(von links: der NABU-Vorsitzende Hans-Martin Kochanek, die Anwohner Michael und Sigrid Rösgen, die BUND-Sprecherin Ingrid Mayer)
Mehr Bäume für Leverkusen – Jeder kann mitmachen
Naturschutzverbände BUND und NABU starten Baumpflanzaktion
Bäume sind wichtig – gerade in der Stadt! Daher rufen die Naturschutzverbände NABU und BUND Leverkusen dazu auf, Straßenbäume für Leverkusen zu spenden. So kann jeder mithelfen, dass unsere Stadt nicht überhitzt und Schadstoffe gefiltert werden. Den Start der Baumspenden-Aktion machten die Naturschutzverbände NABU und BUND Leverkusen durch die Pflanzung von vier Bäumen. Diese wurden von dem Erlös des letztjährigen Naturschutzbasars bezahlt.
Bäume sind wahre Wunderwesen mit Superkräften: Sie kühlen überhitzte Städte, produzieren Sauerstoff und binden CO2, filtern Schadstoffe und bieten unzähligen Tieren einen Lebensraum. Und als wäre das nicht schon genug, haben Bäume auch eine beruhigende und stimmungsaufhellende Wirkung auf die menschliche Psyche – also auf uns alle.
Die Entscheidung für welches Projekt der Erlös des Naturschutzbasars eingesetzt werden sollte fiel den Naturschutzverbänden diesmal leicht. Denn die wachsende Zahl von Klagen zahlreicher Leverkusenerinnen und Leverkusener über die Fällung von Bäumen auf privatem Grund ist erschreckend. Dazu kam die Information der Stadt Leverkusen, dass sie aufgrund der Haushaltskrise kaum noch eigene Mittel habe, um gefällte oder abgestorbene Straßenbäume zu ersetzen. Denn nach § 82 der Gemeindeordnung gehören Nachpflanzungen von Bäumen nicht zu den Pflichtaufgaben einer Kommune. Die vier neuen Bäume, die von den Naturschutzverbänden gespendet wurden, werden nun dazu beitragen, unsere Stadt grüner zu machen: eine Vogelkirsche in Schlebusch, ein Ahorn in Manfort und zwei Winterlinden in Opladen.

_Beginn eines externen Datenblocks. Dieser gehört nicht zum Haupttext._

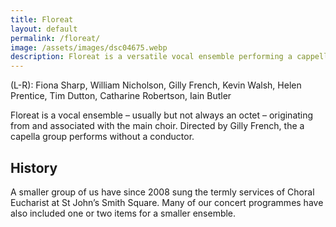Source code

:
 ```yaml
---
title: Floreat
layout: default
permalink: /floreat/
image: /assets/images/dsc04675.webp
description: Floreat is a versatile vocal ensemble performing a cappella music, originating from the main choir and directed by Gilly French since 2008.
---
```


(L-R): Fiona Sharp, William Nicholson, Gilly French, Kevin Walsh, Helen Prentice, Tim Dutton, Catharine Robertson, Iain Butler

Floreat is a vocal ensemble – usually but not always an octet – originating from and associated with the main choir.  Directed by Gilly French, the a capella group performs without a conductor.

## History

A smaller group of us have since 2008 sung the termly services of Choral Eucharist at St John’s Smith Square.  Many of our concert programmes have also included one or two items for a smaller ensemble.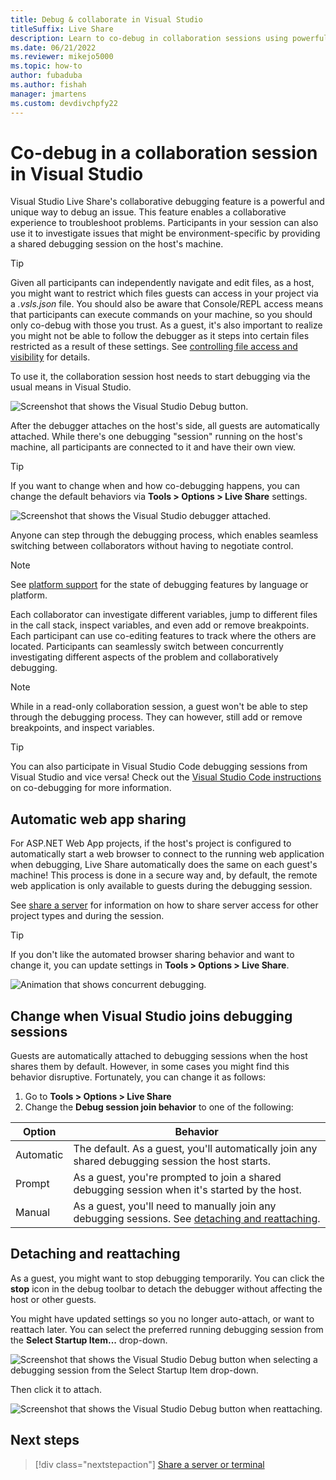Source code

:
 ```yaml
---
title: Debug & collaborate in Visual Studio
titleSuffix: Live Share
description: Learn to co-debug in collaboration sessions using powerful tools included in Visual Studio and Live Share.
ms.date: 06/21/2022
ms.reviewer: mikejo5000
ms.topic: how-to
author: fubaduba
ms.author: fishah
manager: jmartens
ms.custom: devdivchpfy22
---
```


<!--
Copyright © Microsoft Corporation
All rights reserved.
Creative Commons Attribution 4.0 License (International): https://creativecommons.org/licenses/by/4.0/legalcode
-->

# Co-debug in a collaboration session in Visual Studio

Visual Studio Live Share's collaborative debugging feature is a powerful and unique way to debug an issue. This feature enables a collaborative experience to troubleshoot problems. Participants in your session can also use it to investigate issues that might be environment-specific by providing a shared debugging session on the host's machine.

> [!TIP]
> Given all participants can independently navigate and edit files, as a host, you might want to restrict which files guests can access in your project via a *.vsls.json* file. You should also be aware that Console/REPL access means that participants can execute commands on your machine, so you should only co-debug with those you trust. As a guest, it's also important to realize you might not be able to follow the debugger as it steps into certain files restricted as a result of these settings. See [controlling file access and visibility](../reference/security.md#controlling-file-access-and-visibility) for details.

To use it, the collaboration session host needs to start debugging via the usual means in Visual Studio.

![Screenshot that shows the Visual Studio Debug button.](../media/vs-debug-button.png)

After the debugger attaches on the host's side, all guests are automatically attached. While there's one debugging "session" running on the host's machine, all participants are connected to it and have their own view.

> [!TIP]
> If you want to change when and how co-debugging happens, you can change the default behaviors via **Tools > Options > Live Share** settings.

![Screenshot that shows the Visual Studio debugger attached.](../media/vs-debugger.png)

Anyone can step through the debugging process, which enables seamless switching between collaborators without having to negotiate control.

> [!NOTE]
> See [platform support](../reference/platform-support.md) for the state of debugging features by language or platform.

Each collaborator can investigate different variables, jump to different files in the call stack, inspect variables, and even add or remove breakpoints. Each participant can use co-editing features to track where the others are located. Participants can seamlessly switch between concurrently investigating different aspects of the problem and collaboratively debugging.

> [!NOTE]
> While in a read-only collaboration session, a guest won't be able to step through the debugging process. They can however, still add or remove breakpoints, and inspect variables.

> [!TIP]
> You can also participate in Visual Studio Code debugging sessions from Visual Studio and vice versa! Check out the [Visual Studio Code instructions](codebug-visual-studio-code.md) on co-debugging for more information.

## Automatic web app sharing

For ASP.NET Web App projects, if the host's project is configured to automatically start a web browser to connect to the running web application when debugging, Live Share automatically does the same on each guest's machine! This process is done in a secure way and, by default, the remote web application is only available to guests during the debugging session.

See [share a server](share-server-visual-studio.md) for information on how to share server access for other project types and during the session.

> [!TIP]
> If you don't like the automated browser sharing behavior and want to change it, you can update settings in **Tools > Options > Live Share**.

![Animation that shows concurrent debugging.](../media/co-debug.gif)

## Change when Visual Studio joins debugging sessions

Guests are automatically attached to debugging sessions when the host shares them by default. However, in some cases you might find this behavior disruptive. Fortunately, you can change it as follows:

1. Go to **Tools > Options > Live Share**
2. Change the **Debug session join behavior** to one of the following:

| Option | Behavior |
|--------|----------|
| Automatic | The default. As a guest, you'll automatically join any shared debugging session the host starts. |
| Prompt | As a guest, you're prompted to join a shared debugging session when it's started by the host. |
| Manual | As a guest, you'll need to manually join any debugging sessions. See [detaching and reattaching](#detaching-and-reattaching).|

## Detaching and reattaching

As a guest, you might want to stop debugging temporarily. You can click the **stop** icon in the debug toolbar to detach the debugger without affecting the host or other guests.

You might have updated settings so you no longer auto-attach, or want to reattach later. You can select the preferred running debugging session from the **Select Startup Item...** drop-down.

![Screenshot that shows the Visual Studio Debug button when selecting a debugging session from the Select Startup Item drop-down.](../media/vs-select-reattach.png)

Then click it to attach.

![Screenshot that shows the Visual Studio Debug button when reattaching.](../media/vs-reattach.png)

## Next steps

> [!div class="nextstepaction"]
> [Share a server or terminal](share-server-visual-studio.md)
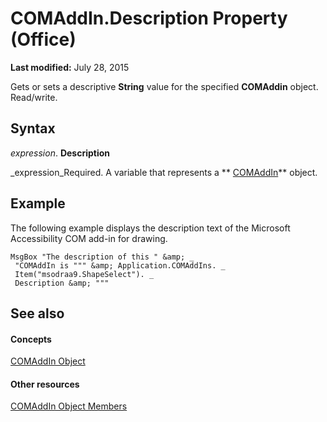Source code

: 
# COMAddIn.Description Property (Office)

 **Last modified:** July 28, 2015

Gets or sets a descriptive  **String** value for the specified **COMAddin** object. Read/write.

## Syntax

 _expression_. **Description**

 _expression_Required. A variable that represents a  ** [COMAddIn](dcaa9f0c-20fb-9f53-5f74-9ec0b1cefeea.md)** object.


## Example

The following example displays the description text of the Microsoft Accessibility COM add-in for drawing.


```
MsgBox "The description of this " &amp; _ 
 "COMAddIn is """ &amp; Application.COMAddIns. _ 
 Item("msodraa9.ShapeSelect"). _ 
 Description &amp; """
```


## See also


#### Concepts


 [COMAddIn Object](dcaa9f0c-20fb-9f53-5f74-9ec0b1cefeea.md)
#### Other resources


 [COMAddIn Object Members](698d4d8e-6071-acd3-a39b-ab01fd878452.md)
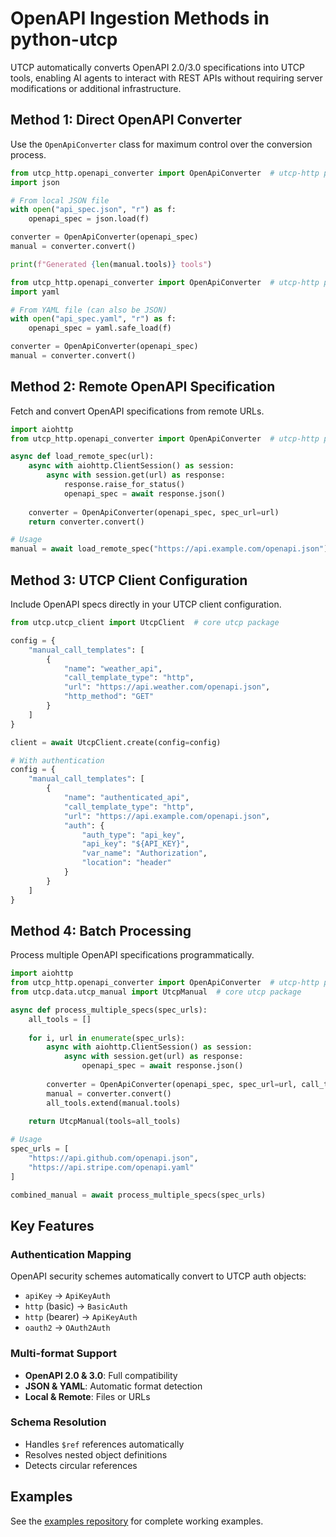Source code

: # OpenAPI Ingestion Methods in python-utcp

UTCP automatically converts OpenAPI 2.0/3.0 specifications into UTCP tools, enabling AI agents to interact with REST APIs without requiring server modifications or additional infrastructure.

## Method 1: Direct OpenAPI Converter

Use the `OpenApiConverter` class for maximum control over the conversion process.

```python
from utcp_http.openapi_converter import OpenApiConverter  # utcp-http plugin
import json

# From local JSON file
with open("api_spec.json", "r") as f:
    openapi_spec = json.load(f)

converter = OpenApiConverter(openapi_spec)
manual = converter.convert()

print(f"Generated {len(manual.tools)} tools")
```

```python
from utcp_http.openapi_converter import OpenApiConverter  # utcp-http plugin
import yaml

# From YAML file (can also be JSON)
with open("api_spec.yaml", "r") as f:
    openapi_spec = yaml.safe_load(f)

converter = OpenApiConverter(openapi_spec)
manual = converter.convert()
```

## Method 2: Remote OpenAPI Specification

Fetch and convert OpenAPI specifications from remote URLs.

```python
import aiohttp
from utcp_http.openapi_converter import OpenApiConverter  # utcp-http plugin

async def load_remote_spec(url):
    async with aiohttp.ClientSession() as session:
        async with session.get(url) as response:
            response.raise_for_status()
            openapi_spec = await response.json()
    
    converter = OpenApiConverter(openapi_spec, spec_url=url)
    return converter.convert()

# Usage
manual = await load_remote_spec("https://api.example.com/openapi.json")
```

## Method 3: UTCP Client Configuration

Include OpenAPI specs directly in your UTCP client configuration.

```python
from utcp.utcp_client import UtcpClient  # core utcp package

config = {
    "manual_call_templates": [
        {
            "name": "weather_api",
            "call_template_type": "http",
            "url": "https://api.weather.com/openapi.json",
            "http_method": "GET"
        }
    ]
}

client = await UtcpClient.create(config=config)
```

```python
# With authentication
config = {
    "manual_call_templates": [
        {
            "name": "authenticated_api",
            "call_template_type": "http", 
            "url": "https://api.example.com/openapi.json",
            "auth": {
                "auth_type": "api_key",
                "api_key": "${API_KEY}",
                "var_name": "Authorization",
                "location": "header"
            }
        }
    ]
}
```

## Method 4: Batch Processing

Process multiple OpenAPI specifications programmatically.

```python
import aiohttp
from utcp_http.openapi_converter import OpenApiConverter  # utcp-http plugin
from utcp.data.utcp_manual import UtcpManual  # core utcp package

async def process_multiple_specs(spec_urls):
    all_tools = []
    
    for i, url in enumerate(spec_urls):
        async with aiohttp.ClientSession() as session:
            async with session.get(url) as response:
                openapi_spec = await response.json()
        
        converter = OpenApiConverter(openapi_spec, spec_url=url, call_template_name=f"api_{i}")
        manual = converter.convert()
        all_tools.extend(manual.tools)
    
    return UtcpManual(tools=all_tools)

# Usage
spec_urls = [
    "https://api.github.com/openapi.json",
    "https://api.stripe.com/openapi.yaml"
]

combined_manual = await process_multiple_specs(spec_urls)
```

## Key Features

### Authentication Mapping
OpenAPI security schemes automatically convert to UTCP auth objects:

- `apiKey` → `ApiKeyAuth`
- `http` (basic) → `BasicAuth` 
- `http` (bearer) → `ApiKeyAuth`
- `oauth2` → `OAuth2Auth`

### Multi-format Support
- **OpenAPI 2.0 & 3.0**: Full compatibility
- **JSON & YAML**: Automatic format detection
- **Local & Remote**: Files or URLs

### Schema Resolution
- Handles `$ref` references automatically
- Resolves nested object definitions
- Detects circular references

## Examples

See the [examples repository](https://github.com/universal-tool-calling-protocol/utcp-examples) for complete working examples.
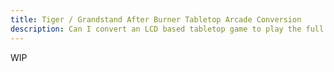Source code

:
 ```yaml
---
title: Tiger / Grandstand After Burner Tabletop Arcade Conversion
description: Can I convert an LCD based tabletop game to play the full Sega arcade original game?
---
```


WIP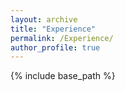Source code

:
 ```yaml
---
layout: archive
title: "Experience"
permalink: /Experience/
author_profile: true
---
```


{% include base_path %}
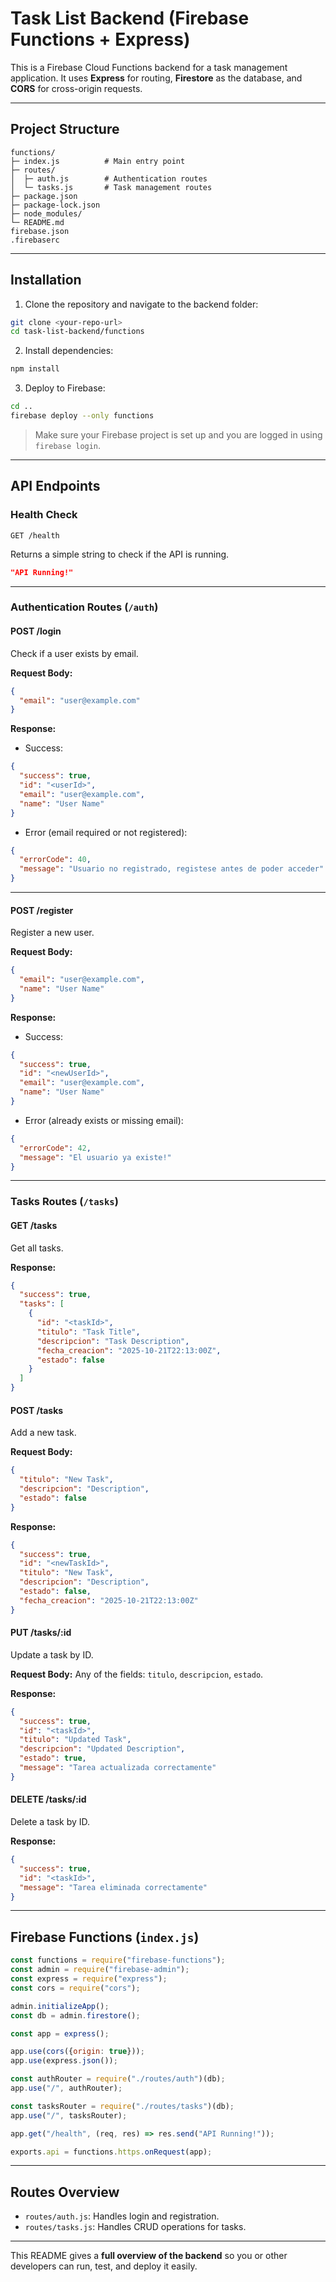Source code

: # Task List Backend (Firebase Functions + Express)

This is a Firebase Cloud Functions backend for a task management application. It uses **Express** for routing, **Firestore** as the database, and **CORS** for cross-origin requests.

---

## **Project Structure**

```
functions/
├─ index.js          # Main entry point
├─ routes/
│  ├─ auth.js        # Authentication routes
│  └─ tasks.js       # Task management routes
├─ package.json
├─ package-lock.json
├─ node_modules/
└─ README.md
firebase.json
.firebaserc
```

---

## **Installation**

1. Clone the repository and navigate to the backend folder:

```bash
git clone <your-repo-url>
cd task-list-backend/functions
```

2. Install dependencies:

```bash
npm install
```

3. Deploy to Firebase:

```bash
cd ..
firebase deploy --only functions
```

> Make sure your Firebase project is set up and you are logged in using `firebase login`.

---

## **API Endpoints**

### **Health Check**

```
GET /health
```

Returns a simple string to check if the API is running.

```json
"API Running!"
```

---

### **Authentication Routes (`/auth`)**

#### **POST /login**

Check if a user exists by email.

**Request Body:**

```json
{
  "email": "user@example.com"
}
```

**Response:**

- Success:

```json
{
  "success": true,
  "id": "<userId>",
  "email": "user@example.com",
  "name": "User Name"
}
```

- Error (email required or not registered):

```json
{
  "errorCode": 40,
  "message": "Usuario no registrado, registese antes de poder acceder"
}
```

---

#### **POST /register**

Register a new user.

**Request Body:**

```json
{
  "email": "user@example.com",
  "name": "User Name"
}
```

**Response:**

- Success:

```json
{
  "success": true,
  "id": "<newUserId>",
  "email": "user@example.com",
  "name": "User Name"
}
```

- Error (already exists or missing email):

```json
{
  "errorCode": 42,
  "message": "El usuario ya existe!"
}
```

---

### **Tasks Routes (`/tasks`)**

#### **GET /tasks**

Get all tasks.

**Response:**

```json
{
  "success": true,
  "tasks": [
    {
      "id": "<taskId>",
      "titulo": "Task Title",
      "descripcion": "Task Description",
      "fecha_creacion": "2025-10-21T22:13:00Z",
      "estado": false
    }
  ]
}
```

#### **POST /tasks**

Add a new task.

**Request Body:**

```json
{
  "titulo": "New Task",
  "descripcion": "Description",
  "estado": false
}
```

**Response:**

```json
{
  "success": true,
  "id": "<newTaskId>",
  "titulo": "New Task",
  "descripcion": "Description",
  "estado": false,
  "fecha_creacion": "2025-10-21T22:13:00Z"
}
```

#### **PUT /tasks/:id**

Update a task by ID.

**Request Body:** Any of the fields: `titulo`, `descripcion`, `estado`.

**Response:**

```json
{
  "success": true,
  "id": "<taskId>",
  "titulo": "Updated Task",
  "descripcion": "Updated Description",
  "estado": true,
  "message": "Tarea actualizada correctamente"
}
```

#### **DELETE /tasks/:id**

Delete a task by ID.

**Response:**

```json
{
  "success": true,
  "id": "<taskId>",
  "message": "Tarea eliminada correctamente"
}
```

---

## **Firebase Functions (`index.js`)**

```javascript
const functions = require("firebase-functions");
const admin = require("firebase-admin");
const express = require("express");
const cors = require("cors");

admin.initializeApp();
const db = admin.firestore();

const app = express();

app.use(cors({origin: true}));
app.use(express.json());

const authRouter = require("./routes/auth")(db);
app.use("/", authRouter);

const tasksRouter = require("./routes/tasks")(db);
app.use("/", tasksRouter);

app.get("/health", (req, res) => res.send("API Running!"));

exports.api = functions.https.onRequest(app);
```

---

## **Routes Overview**

- `routes/auth.js`: Handles login and registration.
- `routes/tasks.js`: Handles CRUD operations for tasks.

---

This README gives a **full overview of the backend** so you or other developers can run, test, and deploy it easily.

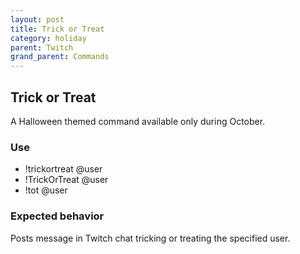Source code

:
 ```yaml
---
layout: post
title: Trick or Treat
category: holiday
parent: Twitch
grand_parent: Commands
---
```


## Trick or Treat
A Halloween themed command available only during October.

### Use
- !trickortreat @user
- !TrickOrTreat @user
- !tot @user

### Expected behavior
Posts message in Twitch chat tricking or treating the specified user.
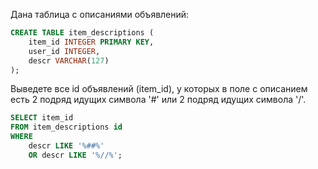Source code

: Дана таблица с описаниями объявлений:

```sql
CREATE TABLE item_descriptions (
    item_id INTEGER PRIMARY KEY,
    user_id INTEGER, 
    descr VARCHAR(127)
);
```

Выведете все id объявлений (item_id), у которых в поле с описанием есть 2 подряд идущих символа '#' или 2 подряд идущих символа '/'.

```sql
SELECT item_id
FROM item_descriptions id 
WHERE
    descr LIKE '%##%'
    OR descr LIKE '%//%';
```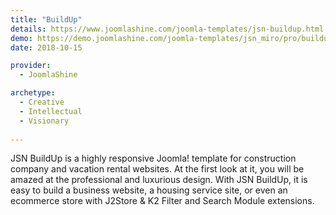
 ```yaml
---
title: "BuildUp"
details: https://www.joomlashine.com/joomla-templates/jsn-buildup.html
demo: https://demo.joomlashine.com/joomla-templates/jsn_miro/pro/buildup/
date: 2018-10-15

provider: 
  - JoomlaShine

archetype:
  - Creative
  - Intellectual
  - Visionary
  
---
```


JSN BuildUp is a highly responsive Joomla! template for construction company and vacation rental websites. At the first look at it, you will be amazed at the professional and luxurious design. With JSN BuildUp, it is easy to build a business website, a housing service site, or even an ecommerce store with J2Store & K2 Filter and Search Module extensions.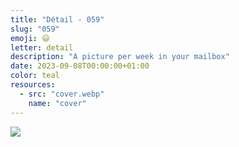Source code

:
 ```yaml
---
title: "Détail - 059"
slug: "059"
emoji: 😃
letter: detail
description: "A picture per week in your mailbox"
date: 2023-09-08T00:00:00+01:00
color: teal
resources:
  - src: "cover.webp"
    name: "cover"
---
```

![](cover)
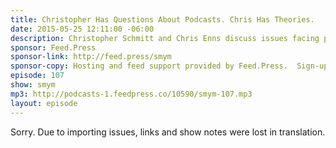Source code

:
 ```yaml
---
title: Christopher Has Questions About Podcasts. Chris Has Theories.
date: 2015-05-25 12:11:00 -06:00
description: Christopher Schmitt and Chris Enns discuss issues facing podcasters in 2016: do you need a blog? Should you be on YouTube? How to market a podcast? Cross post it to Medium? Publish on Product Hunt? We&rsquo;ve got more questions than answers but we&rsquo;re having fun discussing it.
sponsor: Feed.Press
sponsor-link: http://feed.press/smym
sponsor-copy: Hosting and feed support provided by Feed.Press.  Sign-up today and try FeedPress on a 14 day trial (no contracts or commitments). Use promo code "smym" during checkout to get 10% off your first year.
episode: 107
show: smym
mp3: http://podcasts-1.feedpress.co/10590/smym-107.mp3
layout: episode
---
```


Sorry. Due to importing issues, links and show notes were lost in translation.
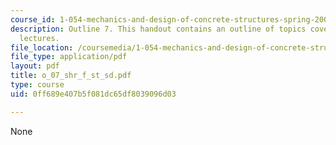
 ```yaml
---
course_id: 1-054-mechanics-and-design-of-concrete-structures-spring-2004
description: Outline 7. This handout contains an outline of topics covered in course
  lectures.
file_location: /coursemedia/1-054-mechanics-and-design-of-concrete-structures-spring-2004/0ff689e407b5f081dc65df8039096d03_o_07_shr_f_st_sd.pdf
file_type: application/pdf
layout: pdf
title: o_07_shr_f_st_sd.pdf
type: course
uid: 0ff689e407b5f081dc65df8039096d03

---
```

None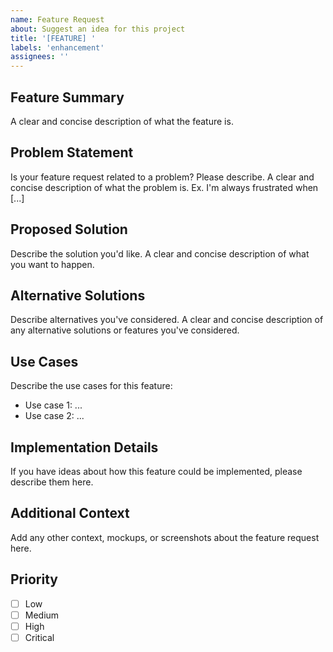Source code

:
 ```yaml
---
name: Feature Request
about: Suggest an idea for this project
title: '[FEATURE] '
labels: 'enhancement'
assignees: ''
---
```


## Feature Summary
A clear and concise description of what the feature is.

## Problem Statement
Is your feature request related to a problem? Please describe.
A clear and concise description of what the problem is. Ex. I'm always frustrated when [...]

## Proposed Solution
Describe the solution you'd like.
A clear and concise description of what you want to happen.

## Alternative Solutions
Describe alternatives you've considered.
A clear and concise description of any alternative solutions or features you've considered.

## Use Cases
Describe the use cases for this feature:
- Use case 1: ...
- Use case 2: ...

## Implementation Details
If you have ideas about how this feature could be implemented, please describe them here.

## Additional Context
Add any other context, mockups, or screenshots about the feature request here.

## Priority
- [ ] Low
- [ ] Medium
- [ ] High
- [ ] Critical
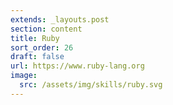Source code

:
 ```yaml
---
extends: _layouts.post
section: content
title: Ruby
sort_order: 26
draft: false
url: https://www.ruby-lang.org
image:
  src: /assets/img/skills/ruby.svg
---
```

Für alle vier Neulinge haben sich Menschen gefunden, die sich um ihr Wohlergehen kümmern werden: Die BUND-Mitglieder Sigrid und Michael Rösgen werden dafür sorgen, dass der Vogelkirschbaum sich in der Sürderstraße in Schlebusch wohl fühlt – seine Baumscheibe wartet schon darauf, dass die Blumensaat zu seinen Füßen aufgeht. Der Ahorn vor dem Haus der NABU-Familie Müller in der Helenenstraße in Manfort kann sicher sein, dass er genug Wasser bekommt, wenn es nötig ist. Und die beiden Linden, die mithelfen, die Probleme der Kastanienallee zu mildern, stehen unter der Obhut von Uschi Kundt, Mitglied des BUND-Vorstandsteams.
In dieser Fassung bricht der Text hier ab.